Written with Shorter's full cooperation and involvement, Footprints: The Life and Music of Wayne Shorter (Tarcher/Penguin paperback, March 1, 2007,) by Michelle Mercer, traces the musician's artistic and spiritual journeys. This biography, the first written on Shorter, provides rare insight into this eccentric fixture in the jazz scene, whose strange demeanor and love of comic books earned him the nickname “Mr. Weird.” The saxophonist and composer Wayne Shorter has done much more than leave his footprints on our musical terrain. He has created a body of work that stands as a monument to artistic imagination. Throughout the extraordinary trajectory of his fifty-year career, Shorter's compositions have helped define the sounds of each distinct era in the history of jazz.

In addition, Shorter is a deeply spiritual man, a Buddhist whose practice is the key to his life and work. As his fellow musical great Herbie Hancock puts it: “Wayne Shorter has evolved as a human being to a point where he can synthesize all the history of jazz into a very special, very alive musical expression. Nobody else can do that now.”

In many ways, Shorter's story is the story of modern American music. Born in Newark, New Jersey, in 1933, he learned bebop as a teenager in cutting contests with Sonny Stitt and Sonny Rollins. In the 1950s, he graduated to some “hard-drinking, hard-bop years” with Art Blakey's Jazz Messengers, and gained a cosmopolitan perspective from his world travels as an ambassador of jazz with the group. He became, as Miles Davis put it, the “intellectual musical catalyst” for Davis's famous 1960s quintet and then followed the trumpeter on his electric excursions. In the 1970s, Shorter and Joe Zawinul pioneered fusion in Weather Report; it was at this time that Shorter began his transformative practice of Buddhism. Into the 1980s and 1990s, his charismatic solos graced pop tunes such as Steely Dan's “Aja” and recordings by Joni Mitchell and Carlos Santana. After the tragic loss of his wife on TWA flight 800 in 1996, Shorter emerged triumphant as the leader of the Wayne Shorter Quartet, a group critics have compared to Coltrane's classic quartet and Davis's groundbreaking quintet.

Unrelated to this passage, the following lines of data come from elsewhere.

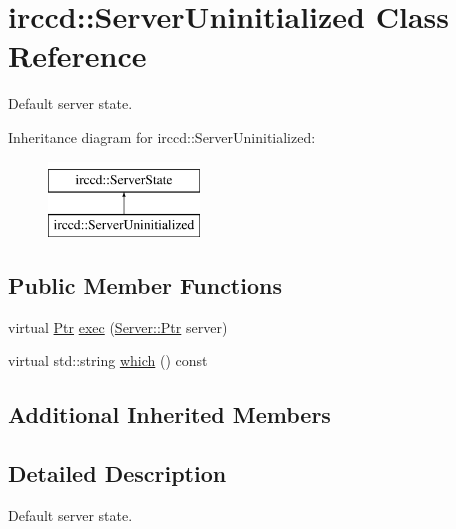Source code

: \hypertarget{a00061}{\section{irccd\-:\-:Server\-Uninitialized Class Reference}
\label{a00061}
}


Default server state.  


Inheritance diagram for irccd\-:\-:Server\-Uninitialized\-:\begin{figure}[H]
\begin{center}
\leavevmode
\includegraphics[height=2.000000cm]{a00061}
\end{center}
\end{figure}
\subsection*{Public Member Functions}
\begin{DoxyCompactItemize}
\item 
virtual \hyperlink{a00060_aa1d1595a1abc377d310f06145103d7d3}{Ptr} \hyperlink{a00061_a42ee4a734b189fa5792a4098ff72e1a2}{exec} (\hyperlink{a00055_aea3f9694df81348b909814ac6f84f874}{Server\-::\-Ptr} server)
\begin{DoxyCompactList}\small\item\em \end{DoxyCompactList}\item 
virtual std\-::string \hyperlink{a00061_ace769cdb916e8e9fe178919c67994a94}{which} () const 
\begin{DoxyCompactList}\small\item\em \end{DoxyCompactList}\end{DoxyCompactItemize}
\subsection*{Additional Inherited Members}


\subsection{Detailed Description}
Default server state. 

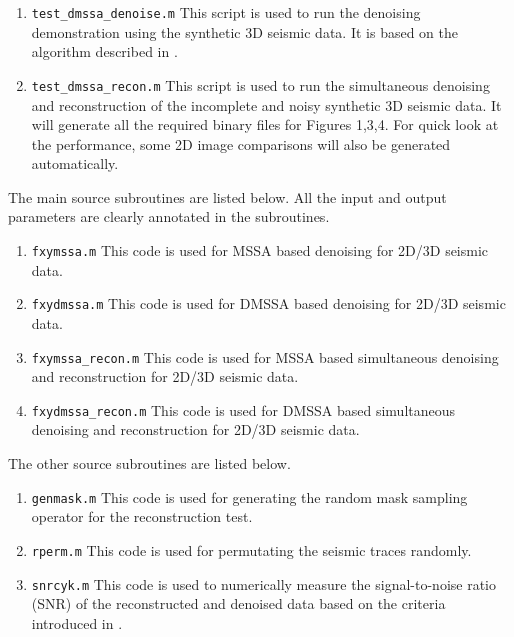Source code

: \begin{enumerate}
\item \texttt{test\_dmssa\_denoise.m} This script is used to run the denoising demonstration using the synthetic 3D seismic data. It is based on the algorithm described in \cite{weilin2016}.
\item \texttt{test\_dmssa\_recon.m} This script is used to run the simultaneous denoising and reconstruction of the incomplete and noisy synthetic 3D seismic data. It will generate all the required binary files for Figures 1,3,4. For quick look at the performance, some 2D image comparisons will also be generated automatically.
\end{enumerate}

The main source subroutines are listed below. All the input and output parameters are clearly annotated in the subroutines.

\begin{enumerate}
\item \texttt{fxymssa.m} This code is used for MSSA based denoising for 2D/3D seismic data.

\item \texttt{fxydmssa.m} This code is used for DMSSA based denoising for 2D/3D seismic data.

\item \texttt{fxymssa\_recon.m} This code is used for MSSA based simultaneous denoising and reconstruction for 2D/3D seismic data.

\item \texttt{fxydmssa\_recon.m} This code is used for DMSSA based simultaneous denoising and reconstruction for 2D/3D seismic data.
\end{enumerate}

The other source subroutines are listed below.
\begin{enumerate}
\item \texttt{genmask.m} This code is used for generating the random mask sampling operator \cite[]{yangkang2015shape} for the reconstruction test.

\item \texttt{rperm.m} This code is used for permutating the seismic traces randomly.

\item \texttt{snrcyk.m} This code is used to numerically measure the signal-to-noise ratio (SNR) of the reconstructed and denoised data based on the criteria introduced in \cite{yangkang2015ortho}.
\end{enumerate}

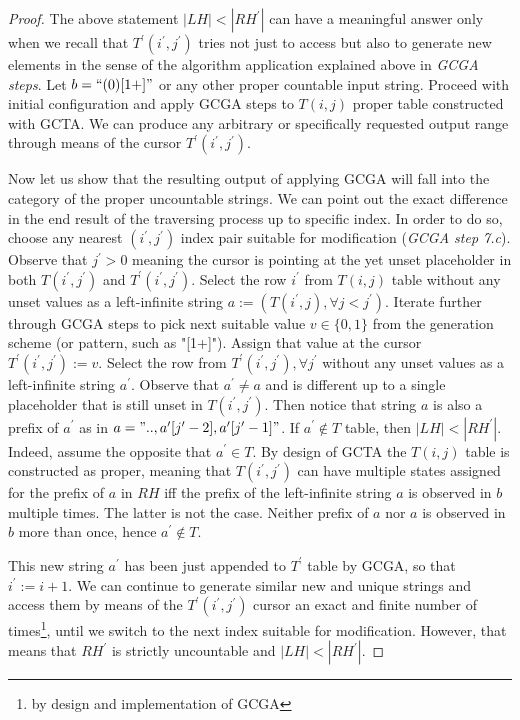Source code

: \begin{proof}The above statement  $|LH| < |RH^\prime|$ can have a meaningful answer only when we recall that $T^\prime(i^\prime,j^\prime)$ tries not just to access but also to generate new elements in the sense of the algorithm application explained above in \textit{GCGA steps}. Let $b = \text{``}(0)[1+]\text{''}$ or any other proper countable input string. Proceed with initial configuration and apply GCGA steps to $T(i,j)$ proper table constructed with GCTA. We can produce any arbitrary or specifically requested output range through means of the cursor $T^\prime(i^\prime,j^\prime)$.

  Now let us show that the resulting output of applying GCGA will fall into the category of the proper uncountable strings. We can point out the exact difference in the end result of the traversing process up to specific index. In order to do so, choose any nearest $(i^\prime,j^\prime)$ index pair suitable for modification (\textit{GCGA step 7.c}). Observe that $j^\prime > 0$ meaning the cursor is pointing at the yet unset placeholder in both $T(i^\prime,j^\prime)$ and $T^\prime(i^\prime,j^\prime)$. Select the row $i^\prime$ from $T(i,j)$ table without any unset values as a left-infinite string $a := (T(i^\prime,j), \forall j < j^\prime)$. Iterate further through GCGA steps to pick next suitable value $v \in \{0, 1\}$ from the generation scheme (or pattern, such as "[1+]"). Assign that value at the cursor $T^\prime(i^\prime,j^\prime) := v$. Select the row from $T^\prime(i^\prime,j^\prime), \forall j^\prime$ without any unset values as a left-infinite string $a^\prime$. Observe that $a^\prime \neq a$ and is different up to a single placeholder that is still unset in $T(i^\prime,j^\prime)$. Then notice that string $a$ is also a prefix of $a^\prime$ as in $a = ".., a^\prime[j^\prime-2], a^\prime[j^\prime-1]"$. If $a^\prime \notin T$ table, then $|LH| < |RH^\prime|$. Indeed, assume the opposite that $a^\prime \in T$. By design of GCTA the $T(i,j)$ table is constructed as proper, meaning that $T(i^\prime,j^\prime)$ can have multiple states assigned for the prefix of $a$ in $RH$ iff the prefix of the left-infinite string $a$ is observed in $b$ multiple times. The latter is not the case. Neither prefix of $a$ nor $a$ is observed in $b$ more than once, hence $a^\prime \notin T$.

  This new string $a^\prime$ has been just appended to $T^\prime$ table by GCGA, so that $i^\prime := i + 1$. We can continue to generate similar new and unique strings and access them by means of the $T^\prime(i^\prime,j^\prime)$ cursor an exact and finite number of times\footnote{by design and implementation of GCGA}, until we switch to the next index suitable for modification. However, that means that $RH^\prime$ is strictly uncountable and $|LH| < |RH^\prime|$. \end{proof}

Today, in his seventies, Wayne Shorter is a living legend, “jazz's all-around genius, matchless in his field as a composer, utterly original as an improviser” (The New York Times). His influence in music and his uniqueness as an individual will be felt for generations to come. Composed of insightful musical analysis by Mercer, enlivened by Shorter's vivid recollections, and enriched by more than seventy-five original interviews musicians, friends, and associates, this book is at once an intimate biography, an invaluable history of music from bebop to hard bop to fusion to pop, and a moving story of a man's struggle to fully realize his musical gifts and his spiritual potential. A fascinating portrait of a great American artist, Footprints makes a vital contribution to the literature of music.

Michelle Mercer is a writer and an essayist for National Public Radio's All Things Considered. Her articles have appeared in The New York Times, The Wall Street Journal, The Village Voice, and Down Beat. She teaches writing at Fairleigh Dickinson University.